In Australia, the New South Wales Legislative Council Standing Committee on Social Issues A Report into Youth Violence in New South Wales, published September 1995 noted significant under-reporting of LGBT bullying by victims out of fear of reprisals, and outing to their families and peers, that had led the Department of Education to underestimate its prevalence:

It is of concern that of 37 students reporting incidents of verbal or physical harassment, 31 had not reported the most serious incidents to school authorities. (Submission 43). In two submissions to the Committee from school students, little sympathy was expressed for victims of this form of violence (Submissions 20 and 58). It was suggested to the Committee that 46% of young people involved in an anti-homophobia workshop in one school were not aware that it was illegal to bash homosexuals. A group of ten students, charged with the murder of a Sydney man at a park near their High School, expressed genuine surprise upon their arrest (in camera evidence). The Committee also heard that school personnel have demonstrated homophobic attitudes.

===Child abuse===
According to the National Children's Alliance, over 600,000 children in the US were victims of abuse and neglect in 2021, the most recent year for which there was national data, with the actual number likely under-reported because of the ongoing COVID-19 pandemic in that year. An estimated 1.8 million children received prevention services. Lack of mandatory reporting of child abuse in certain countries has contributed to under-reporting.
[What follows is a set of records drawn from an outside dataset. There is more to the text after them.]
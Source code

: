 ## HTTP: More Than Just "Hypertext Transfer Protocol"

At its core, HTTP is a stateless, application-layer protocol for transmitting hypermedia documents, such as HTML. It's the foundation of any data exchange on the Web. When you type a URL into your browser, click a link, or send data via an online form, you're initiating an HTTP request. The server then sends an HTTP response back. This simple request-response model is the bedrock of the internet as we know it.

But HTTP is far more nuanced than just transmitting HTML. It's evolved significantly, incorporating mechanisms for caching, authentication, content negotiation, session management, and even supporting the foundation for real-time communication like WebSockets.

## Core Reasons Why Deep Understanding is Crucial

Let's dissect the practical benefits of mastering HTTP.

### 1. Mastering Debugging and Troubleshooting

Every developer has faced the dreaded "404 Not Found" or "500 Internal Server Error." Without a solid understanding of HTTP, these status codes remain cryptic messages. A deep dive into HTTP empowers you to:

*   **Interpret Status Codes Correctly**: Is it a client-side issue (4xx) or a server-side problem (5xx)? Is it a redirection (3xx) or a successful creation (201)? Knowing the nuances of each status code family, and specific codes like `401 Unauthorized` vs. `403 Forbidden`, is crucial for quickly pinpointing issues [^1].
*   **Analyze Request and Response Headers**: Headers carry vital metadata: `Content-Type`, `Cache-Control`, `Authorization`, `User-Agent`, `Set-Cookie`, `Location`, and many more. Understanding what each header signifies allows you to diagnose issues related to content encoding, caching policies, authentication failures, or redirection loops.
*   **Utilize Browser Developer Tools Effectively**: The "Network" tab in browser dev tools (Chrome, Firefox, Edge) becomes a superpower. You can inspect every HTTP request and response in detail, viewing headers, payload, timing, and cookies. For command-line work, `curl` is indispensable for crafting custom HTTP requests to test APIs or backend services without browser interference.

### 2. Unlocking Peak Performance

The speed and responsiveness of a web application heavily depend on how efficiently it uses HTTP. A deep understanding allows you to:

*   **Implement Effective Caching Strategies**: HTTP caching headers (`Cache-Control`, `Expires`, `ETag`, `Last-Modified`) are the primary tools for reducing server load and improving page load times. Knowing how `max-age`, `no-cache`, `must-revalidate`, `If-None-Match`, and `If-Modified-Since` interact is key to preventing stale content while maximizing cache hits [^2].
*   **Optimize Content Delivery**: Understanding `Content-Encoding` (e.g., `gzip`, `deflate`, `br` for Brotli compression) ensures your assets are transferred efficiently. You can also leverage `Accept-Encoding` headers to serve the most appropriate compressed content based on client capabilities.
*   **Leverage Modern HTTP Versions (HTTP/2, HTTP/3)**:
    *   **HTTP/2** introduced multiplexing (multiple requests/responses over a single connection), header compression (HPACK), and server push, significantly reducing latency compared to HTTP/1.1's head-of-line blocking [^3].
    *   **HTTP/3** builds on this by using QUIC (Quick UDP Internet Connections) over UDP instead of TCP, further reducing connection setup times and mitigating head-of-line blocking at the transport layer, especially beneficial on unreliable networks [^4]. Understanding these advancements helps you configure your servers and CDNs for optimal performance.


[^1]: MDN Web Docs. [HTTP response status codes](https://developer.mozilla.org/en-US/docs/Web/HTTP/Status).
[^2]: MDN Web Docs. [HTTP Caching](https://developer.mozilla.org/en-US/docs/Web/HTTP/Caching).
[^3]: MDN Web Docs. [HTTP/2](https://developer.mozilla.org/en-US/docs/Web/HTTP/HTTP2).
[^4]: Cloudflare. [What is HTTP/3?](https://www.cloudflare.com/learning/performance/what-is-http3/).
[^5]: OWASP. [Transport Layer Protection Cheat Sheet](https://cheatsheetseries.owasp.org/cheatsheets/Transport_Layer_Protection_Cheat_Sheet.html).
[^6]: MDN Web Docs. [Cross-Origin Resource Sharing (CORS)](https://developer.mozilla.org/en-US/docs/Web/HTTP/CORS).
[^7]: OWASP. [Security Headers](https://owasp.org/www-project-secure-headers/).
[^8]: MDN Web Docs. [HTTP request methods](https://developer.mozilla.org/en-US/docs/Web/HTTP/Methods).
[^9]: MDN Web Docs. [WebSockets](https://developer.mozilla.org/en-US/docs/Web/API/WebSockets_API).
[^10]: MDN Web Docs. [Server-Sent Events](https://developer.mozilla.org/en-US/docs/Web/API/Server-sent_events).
In 2024, 27 EU countries did not have mandatory reporting, while child abuse that has occurred in religious institutions such as in the Catholic Church has been under-reported through concealment by church authorities. This practice also happens in The Church of Jesus Christ of Latter-day Saints and other like institutions. Children themselves may feel unable to report abuse because of fear of revenge by their abuser, or embarrassment, humiliation, or thinking they would not be believed. Moreover, a child may be too young to have the words to explain what is happening to them. If the abuser has introduced the child to drugs or pornography, the child may fear getting into trouble. Fear and guilt thus play a role in making the child think they have done something wrong. An abuser may also manifest overt generosity to their victim by showering them with gifts and affection, so the child may irrationally come to love their abuser and not want to report them.

===Fraud===
In 2012, the universities of Leicester and Westminster, while collaborating with Serious Organised Crime Agency, estimated that 200,000 people had been victims of online dating fraud. The report included instances of under-reported frauds.

===Murder===
Murders are sometimes not reported, due to the fear of the alleged murderer's connection with another murderer, or because of a settlement. Forced suicide has led to honour killings going unreported.
The reported murder rates in China have been criticized for under-reporting unsolved murders due to police salaries being based on the rate of solved cases.

===Car accidents===
A 2023 estimate by the National Highway Traffic Safety Administration found that 31.9% of injury crashes and 59.7% of property-damage crashes were not reported to police.

==Medicine==
Under-reported dengue fever in India, polio in Pakistan, disability in Malaysia, and COVID-19 in many countries remain a problem. In the United States, it was estimated in 1989 that 40% of the AIDS cases in South Carolina went unreported, largely due to social stigma in the early days of the epidemic. In 2008, out of 2,460 deaths from AIDS-related illnesses during a six-year period in Washington, DC, an estimated 1,337 had not been reported. On the basis of national surveys and excess death statistics it was estimated that Covid-19 mortality through September 2021 has been under-reported in India by a factor of as much as 6 or 7.

==Population==
Under-reporting of births and infant deaths in countries such as China has been documented.